**Problem:**
Every line below that has the string "Best" needs to be copied.

[Document images with source code]
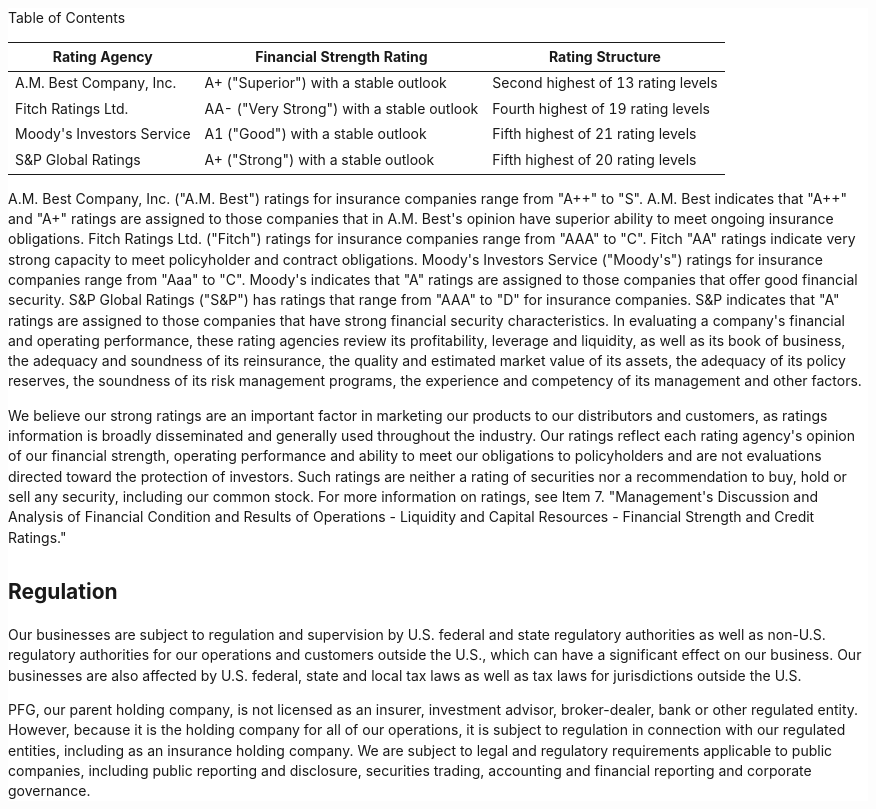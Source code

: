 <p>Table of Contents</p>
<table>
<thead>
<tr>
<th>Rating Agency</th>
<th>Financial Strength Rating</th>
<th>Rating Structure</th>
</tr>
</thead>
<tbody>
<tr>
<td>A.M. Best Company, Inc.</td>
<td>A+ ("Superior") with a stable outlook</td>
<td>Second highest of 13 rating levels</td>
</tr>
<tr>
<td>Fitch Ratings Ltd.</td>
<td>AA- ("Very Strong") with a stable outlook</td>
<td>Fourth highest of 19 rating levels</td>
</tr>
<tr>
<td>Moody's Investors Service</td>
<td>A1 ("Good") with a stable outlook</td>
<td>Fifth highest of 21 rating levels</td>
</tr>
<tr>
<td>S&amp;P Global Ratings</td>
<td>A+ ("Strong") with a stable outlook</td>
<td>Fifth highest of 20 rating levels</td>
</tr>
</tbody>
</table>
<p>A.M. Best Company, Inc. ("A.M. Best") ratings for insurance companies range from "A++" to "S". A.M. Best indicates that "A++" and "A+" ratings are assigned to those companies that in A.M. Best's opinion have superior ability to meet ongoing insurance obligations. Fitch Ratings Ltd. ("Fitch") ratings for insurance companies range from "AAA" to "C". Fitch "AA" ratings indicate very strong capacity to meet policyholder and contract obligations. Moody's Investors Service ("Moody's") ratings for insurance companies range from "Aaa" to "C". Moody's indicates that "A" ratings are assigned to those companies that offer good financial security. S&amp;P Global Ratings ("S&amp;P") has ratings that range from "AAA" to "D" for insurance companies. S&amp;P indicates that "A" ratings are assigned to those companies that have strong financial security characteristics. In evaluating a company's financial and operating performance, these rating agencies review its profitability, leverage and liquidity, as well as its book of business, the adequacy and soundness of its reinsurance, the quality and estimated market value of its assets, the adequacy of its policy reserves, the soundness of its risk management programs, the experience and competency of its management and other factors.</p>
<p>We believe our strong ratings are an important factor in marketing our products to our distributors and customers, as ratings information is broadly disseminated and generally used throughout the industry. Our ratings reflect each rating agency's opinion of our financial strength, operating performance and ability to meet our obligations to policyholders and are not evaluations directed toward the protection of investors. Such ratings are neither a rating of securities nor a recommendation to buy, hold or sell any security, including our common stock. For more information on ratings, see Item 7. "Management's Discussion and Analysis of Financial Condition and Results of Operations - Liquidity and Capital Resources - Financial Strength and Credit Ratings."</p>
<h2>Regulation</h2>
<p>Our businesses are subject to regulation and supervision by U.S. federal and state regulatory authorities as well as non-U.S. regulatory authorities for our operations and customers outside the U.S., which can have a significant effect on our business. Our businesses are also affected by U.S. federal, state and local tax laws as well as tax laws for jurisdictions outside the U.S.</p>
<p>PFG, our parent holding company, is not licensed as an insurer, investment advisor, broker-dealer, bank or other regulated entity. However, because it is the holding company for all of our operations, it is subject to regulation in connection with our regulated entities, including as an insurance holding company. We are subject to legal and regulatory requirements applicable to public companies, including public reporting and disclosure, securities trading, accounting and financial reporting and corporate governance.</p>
--
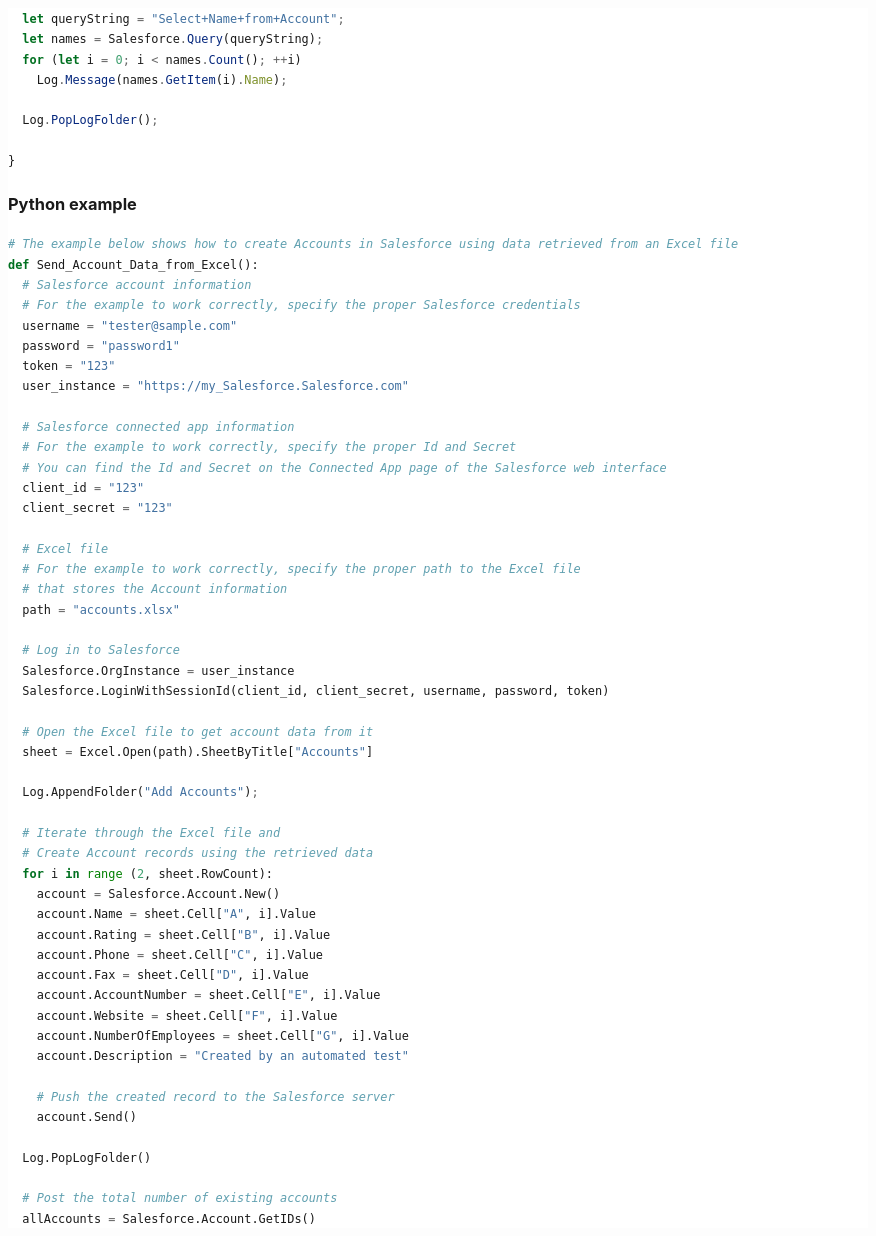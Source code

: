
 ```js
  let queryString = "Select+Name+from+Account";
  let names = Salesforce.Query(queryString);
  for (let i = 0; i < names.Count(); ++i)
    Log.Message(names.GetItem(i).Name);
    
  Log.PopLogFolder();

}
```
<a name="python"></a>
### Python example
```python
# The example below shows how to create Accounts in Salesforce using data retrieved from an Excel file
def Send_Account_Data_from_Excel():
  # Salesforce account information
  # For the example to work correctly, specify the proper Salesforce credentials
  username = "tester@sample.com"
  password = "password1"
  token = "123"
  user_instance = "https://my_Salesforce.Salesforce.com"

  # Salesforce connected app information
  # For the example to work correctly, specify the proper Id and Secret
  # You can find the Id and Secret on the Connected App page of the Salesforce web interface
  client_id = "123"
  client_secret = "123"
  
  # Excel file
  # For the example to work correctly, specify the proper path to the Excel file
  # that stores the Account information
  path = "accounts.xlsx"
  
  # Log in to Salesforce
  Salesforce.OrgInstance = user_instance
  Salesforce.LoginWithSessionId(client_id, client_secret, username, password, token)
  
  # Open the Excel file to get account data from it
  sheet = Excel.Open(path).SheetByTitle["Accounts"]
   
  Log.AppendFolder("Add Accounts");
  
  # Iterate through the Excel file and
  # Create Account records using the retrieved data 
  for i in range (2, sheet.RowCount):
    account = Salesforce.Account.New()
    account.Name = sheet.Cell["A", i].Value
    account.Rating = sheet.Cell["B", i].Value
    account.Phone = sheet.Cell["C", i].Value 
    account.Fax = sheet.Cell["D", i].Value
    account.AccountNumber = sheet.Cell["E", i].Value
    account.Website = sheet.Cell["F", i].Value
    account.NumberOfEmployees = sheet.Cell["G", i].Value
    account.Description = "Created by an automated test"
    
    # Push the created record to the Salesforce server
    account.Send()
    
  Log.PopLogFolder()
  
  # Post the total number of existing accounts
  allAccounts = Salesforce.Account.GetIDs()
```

**Exercise solution:**
<td>A.M. Best Company, Inc.</td>
<p>A.M. Best Company, Inc. ("A.M. Best") ratings for insurance companies range from "A++" to "S". A.M. Best indicates that "A++" and "A+" ratings are assigned to those companies that in A.M. Best's opinion have superior ability to meet ongoing insurance obligations. Fitch Ratings Ltd. ("Fitch") ratings for insurance companies range from "AAA" to "C". Fitch "AA" ratings indicate very strong capacity to meet policyholder and contract obligations. Moody's Investors Service ("Moody's") ratings for insurance companies range from "Aaa" to "C". Moody's indicates that "A" ratings are assigned to those companies that offer good financial security. S&amp;P Global Ratings ("S&amp;P") has ratings that range from "AAA" to "D" for insurance companies. S&amp;P indicates that "A" ratings are assigned to those companies that have strong financial security characteristics. In evaluating a company's financial and operating performance, these rating agencies review its profitability, leverage and liquidity, as well as its book of business, the adequacy and soundness of its reinsurance, the quality and estimated market value of its assets, the adequacy of its policy reserves, the soundness of its risk management programs, the experience and competency of its management and other factors.</p>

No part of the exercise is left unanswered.